The identification of a fundamental equilibrium exchange rate (FEER) at which the medium-term current account can be expected to lie within an acceptable range (Williamson, 1983; Cline, 2008) will usually provide a more reliable basis than the PPP approach for examining misalignments. Using the FEER approach, my most recent estimates find that the Chinese renminbi is presently neither undervalued nor overvalued (Cline 2016). Differing databases and differing model specifications tend to give widely varying assessments in the PPP approach, posing serious problems of reliability for any single set of estimates. The approach has not provided good guidance in important historical episodes such as Japan’s high surpluses from the mid-1980s to the early 2000s, despite measured overvaluation on a PPP basis.
The PPP approach is usually premised on the Balassa-Samuelson effect whereby the ratio of the market exchange rate to the PPP exchange rate tends to rise over time for developing countries as their per capita incomes increase.1 (CCN call this the “Penn Effect.”) One can then estimate cross-country regressions to identify the “normal” trendline indicating the amount by which the market exchange rate is weaker than the PPP exchange rate, with this gap typically being found to narrow as per capita income rises. CCN follow Kessler and Subramanian (2014) in finding that for developing and emerging-market economies, this line is actually a mild U-shaped curve, such that the usual Balassa-Samuelson progression only begins after per capita income at the market exchange rate exceeds about 4 percent of the US level.2 An individual developing country is then diagnosed as being undervalued if its exchange rate is even weaker than this curve would indicate, but overvalued if the reverse is true.
In general there are good reasons why a FEER approach should be expected to be more reliable than the PPP approach to assessing exchange rate misalignment. It is the external balance that provides the most direct indication of whether the currency is misaligned. My colleague John Williamson and I have long used a relatively accommodative range of ± 3 percent of GDP as the bounds within which the current account imbalance should be constrained, with the lower bound premised on long-term external debt sustainability for the country in question and the upper bound reflecting the need for global adding-up and avoidance of beggar-thy-neighbor behavior. The Balassa-Samuelson PPP line will not necessarily guarantee that the external imbalance will remain within such a range. The presence of trade barriers can impede realization of the expected relationship. Moreover, the extent of the tradable/nontradable productivity differential in relationship to per capita income is not necessarily tight. These and other reasons lie behind the result that the cross-country scatter plot of the PPP exchange rate looks much more like a very fat upward-tilted sausage (see Cheung, Chinn, and Nong 2016, p. 34), rather than a narrow upward-sloping line or U-curve.

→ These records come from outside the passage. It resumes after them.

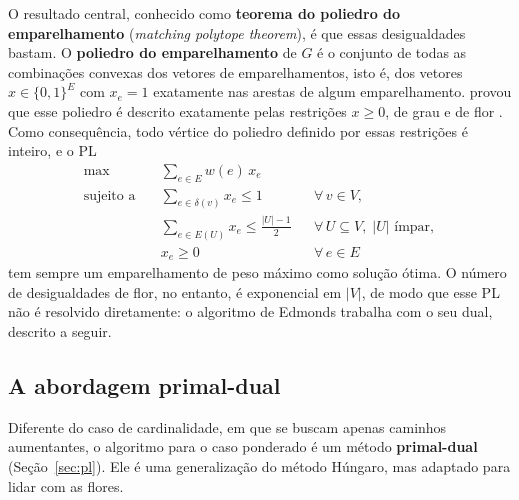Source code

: O resultado central, conhecido como \textbf{teorema do poliedro do emparelhamento} (\textit{matching polytope theorem}), é que essas desigualdades bastam. O \textbf{poliedro do emparelhamento} de $G$ é o conjunto de todas as combinações convexas dos vetores de emparelhamentos, isto é, dos vetores $x \in \{0, 1\}^E$ com $x_e = 1$ exatamente nas arestas de algum emparelhamento.  provou que esse poliedro é descrito exatamente pelas restrições $x \ge 0$, de grau e de flor \cite[Corolário 25.1a]{schrijver}. Como consequência, todo vértice do poliedro definido por essas restrições é inteiro, e o PL
\begin{equation}
    \begin{aligned}
        \max \quad & \sum_{e \in E} w(e)\, x_e \\
        \text{sujeito a} \quad & \sum_{e \in \delta(v)} x_e \le 1 && \forall\, v \in V, \\
        & \sum_{e \in E(U)} x_e \le \frac{|U| - 1}{2} && \forall\, U \subseteq V, \; |U| \text{ ímpar}, \\
        & x_e \ge 0 && \forall\, e \in E
    \end{aligned}
    \label{eq:emp_pl_flor}
\end{equation}
tem sempre um emparelhamento de peso máximo como solução ótima. O número de desigualdades de flor, no entanto, é exponencial em $|V|$, de modo que esse PL não é resolvido diretamente: o algoritmo de Edmonds trabalha com o seu dual, descrito a seguir.

\subsection{A abordagem primal-dual}

Diferente do caso de cardinalidade, em que se buscam apenas caminhos aumentantes, o algoritmo para o caso ponderado é um método \textbf{primal-dual} (Seção~\ref{sec:pl}). Ele é uma generalização do método Húngaro, mas adaptado para lidar com as flores.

Williamson and I earlier questioned the usefulness of PPP comparisons for purposes of assessing currency misalignment (Cline and Williamson 2008). At that time, Cheung, Chinn, and Fujii (2007) were estimating that the renminbi should be appreciated by 100 percent to eliminate undervaluation, whereas my estimate for 2007 was that the needed appreciation was about 15 percent on a real effective exchange rate (REER) basis and about 36 percent bilaterally against the US dollar (p. 133). Williamson and I pointed out that it was well known that the survey estimates of China’s domestic prices were extreme outliers on the low side. As Jeffrey Frankel (2008, p. 157) subsequently noted, “Several weeks after the Peterson Institute conference that led to this volume … the authors were proven spectacularly right … [by new data released by the Asian Development Bank and World Bank]”. Thus, one ongoing problem is the risk of mistaken measurement of domestic prices.

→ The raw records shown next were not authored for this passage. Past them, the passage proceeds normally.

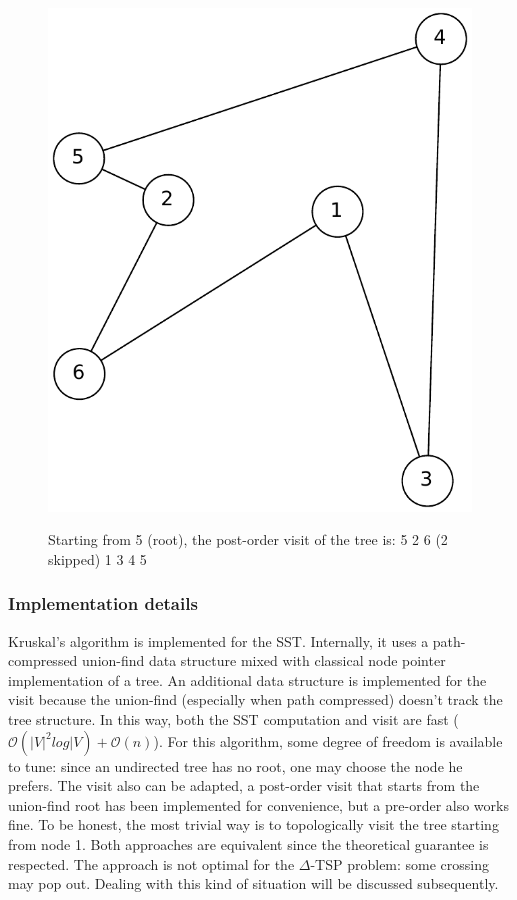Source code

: \begin{figure}[h]
\begin{minipage}{.3\textwidth}
        \label{fig:sub2}
    \end{minipage}
    \begin{minipage}{.3\textwidth}
        \centering
        \includegraphics[width=0.8\linewidth]{figures/2approxc}
        \label{fig:sub2}
    \end{minipage}
    \caption[Shortcut example]{\centering Starting from 5 (root), the post-order visit of the tree
    is: 5 2 6 (2 skipped) 1 3 4 5}
\end{figure}

\subsubsection{Implementation details}
Kruskal's algorithm is implemented for the SST. Internally, it uses a
path-compressed union-find data structure mixed with classical node pointer
implementation of a tree. An additional data structure is implemented for the
visit because the union-find (especially when path compressed) doesn't track the
tree structure. In this way, both the SST computation and visit are fast
($\mathcal{O}(|V|^2log|V) + \mathcal{O}(n)$).
For this algorithm, some degree of freedom is available to tune: since an
undirected tree has no root, one may choose the node he prefers. The visit also
can be adapted, a post-order visit that starts from the union-find root has been
implemented for convenience, but a pre-order also works fine. To be honest, the
most trivial way is to topologically visit the tree starting from node 1. Both
approaches are equivalent since the theoretical guarantee is respected.
The approach is not optimal for the $\Delta$-TSP problem: some crossing may
pop out. Dealing with this kind of situation will be discussed subsequently.

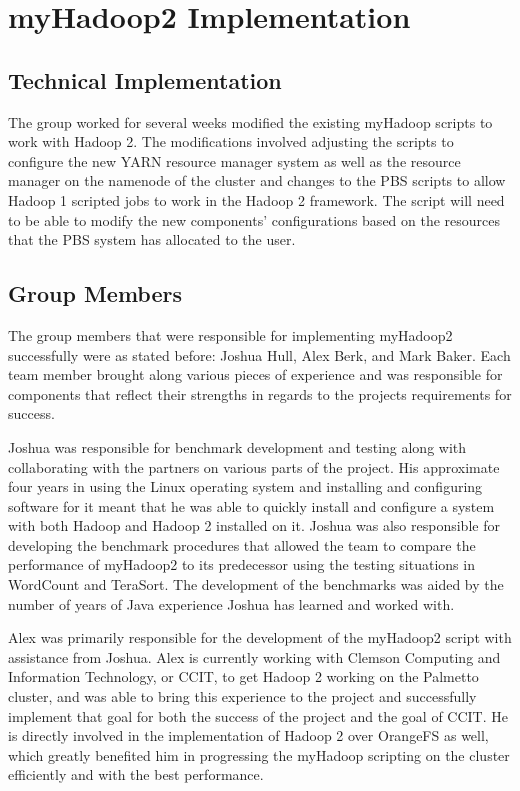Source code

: \documentclass[conference]{IEEEtran}
\begin{document}
	\section{myHadoop2 Implementation}
		\subsection{Technical Implementation}
			The group worked for several weeks modified the existing myHadoop scripts to work with Hadoop 2. The modifications involved adjusting the scripts to configure the new YARN resource manager system as well as the resource manager on the namenode of the cluster and changes to the PBS scripts to allow Hadoop 1 scripted jobs to work in the Hadoop 2 framework. The script will need to be able to modify the new components’ configurations based on the resources that the PBS system has allocated to the user.

		\subsection{Group Members}
			The group members that were responsible for implementing myHadoop2 successfully were as stated before: Joshua Hull, Alex Berk, and Mark Baker. Each team member brought along various pieces of experience and was responsible for components that reflect their strengths in regards to the projects requirements for success. 

			Joshua was responsible for benchmark development and testing along with collaborating with the partners on various parts of the project. His approximate four years in using the Linux operating system and installing and configuring software for it meant that he was able to quickly install and configure a system with both Hadoop and Hadoop 2 installed on it. Joshua was also responsible for developing the benchmark procedures that allowed the team to compare the performance of myHadoop2 to its predecessor using the testing situations in WordCount and TeraSort. The development of the benchmarks was aided by the number of years of Java experience Joshua has learned and worked with.

			Alex was primarily responsible for the development of the myHadoop2 script with assistance from Joshua. Alex is currently working with Clemson Computing and Information Technology, or CCIT, to get Hadoop 2 working on the Palmetto cluster, and was able to bring this experience to the project and successfully implement that goal for both the success of the project and the goal of CCIT. He is directly involved in the implementation of Hadoop 2 over OrangeFS as well, which greatly benefited him in progressing the myHadoop scripting on the cluster efficiently and with the best performance.
\end{document}
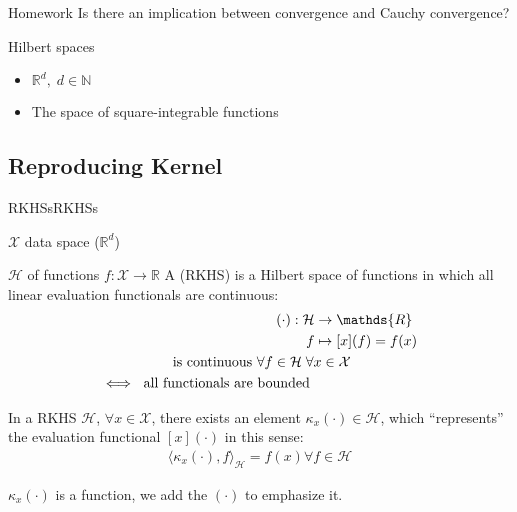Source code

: \begin{question}{Homework}{}
	Is there an implication between convergence and Cauchy convergence?
\end{question}

\begin{example}{Hilbert spaces}{}
	\begin{itemize}
		\item $\mathds{R}^d, \; d \in \mathds{N}$
		\item The space of square-integrable functions
	\end{itemize}
\end{example}

\subsection{Reproducing Kernel}

\begin{definition}[parbox=false]{RKHSs}{RKHSs}

	$\mathcal{X}$ data space ($\mathds{R}^d$)

	$\mathcal{H}$ of functions $f: \mathcal{X} \to \mathds{R}$
  \tcbline
	A  (RKHS) is a Hilbert space
	of functions in which all linear evaluation functionals are continuous:
	\begin{align*}
		[x](\cdot) : \mathcal{H} & \to \mathds{R}                                     \\
		f                        & \mapsto [x](f) = f(x)                              \\
		\span
		\text{ is continuous } \forall f \in \mathcal{H} \; \forall x \in \mathcal{X} \\
		\iff \text{ all functionals are bounded }
	\end{align*}
\end{definition}

\begin{theorem}{}{}
	In a RKHS $\mathcal{H}$, $\forall x \in \mathcal{X}$, there
	exists an element $\kappa_x(\cdot) \in \mathcal{H}$, which
	``represents'' the evaluation functional $[x](\cdot)$
	in this sense:
	\begin{align*}
		\langle \kappa_x(\cdot), f \rangle_{\mathcal{H}} = f(x) \forall f \in \mathcal{H}
	\end{align*}
\begin{marker}
	$\kappa_x(\cdot)$ is a function, we add the $(\cdot)$ to emphasize it.
\end{marker}
\end{theorem}


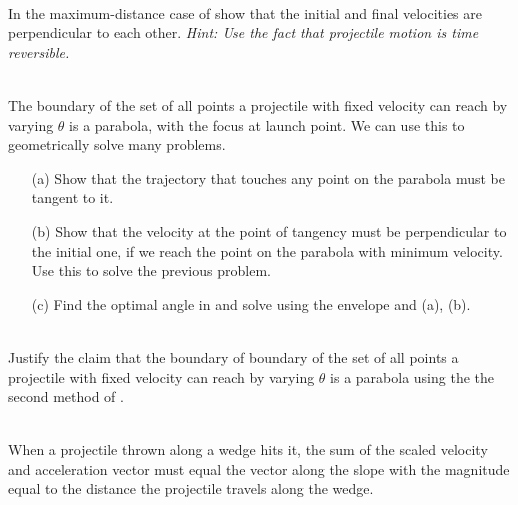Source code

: \begin{exc}
        \begin{exercise}[subtitle={Perpendicular Velocities, Morin}, points = 3]
            \smallskip
            ~\\
            In the maximum-distance case of 
            show that the initial and final velocities are perpendicular to each other. \emph{Hint: Use the fact 
            that projectile motion is time reversible.}
        \end{exercise}

        \begin{exercise}[subtitle={Parabolic Envelope, Knzhou}, points = 4]
            \smallskip
            ~\\
            The boundary of the set of all points a projectile with fixed velocity can reach by varying $\theta$ is 
            a parabola, with the focus at launch point. We can use this to geometrically solve many problems.
            \begin{enumerate}
                \item[(a)] Show that the trajectory that touches any point on the parabola must be tangent to it.
                \item[(b)] Show that the velocity at the point of tangency must be perpendicular to the initial one, if 
                we reach the point on the parabola with minimum velocity. Use this to solve the previous problem.
                \item[(c)]  Find the optimal angle in  and solve 
                using the envelope and (a), (b). 
            \end{enumerate}
        \end{exercise}

        \begin{exercise}[subtitle={Parabolic Envelope}, points = 3]
        \smallskip
        ~\\
        Justify the claim that the boundary of boundary of the set of all points a projectile with fixed velocity can reach by varying $\theta$ is 
        a parabola using the the second method of .
        \end{exercise}

        \begin{exercise}[subtitle={Projectiles with Vector, V2.}, points = 3]
            \smallskip
            ~\\
            When a projectile thrown along a wedge hits it, the sum of the scaled velocity and acceleration vector 
            must equal the vector along the slope with the magnitude equal to the distance the projectile travels 
            along the wedge. 
            

\end{exercise}
\end{exc}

A more fundamental problem is that the FEER needs to be judged in terms of the prospective current account outcome. If an unsustainably large deficit is already present or in the pipeline in view of lags from the exchange rate to trade, then the exchange rate is overvalued, regardless of what the PPP comparison would say. Conversely, if the economy is on track to maintain or develop an extremely large current account surplus (such as China’s 10 percent of GDP surplus in 2007) at the present real exchange rate, then the currency is undervalued, even if the exchange rate looks unduly strong in terms of the actual exchange rate compared to what the development-PPP curve would predict.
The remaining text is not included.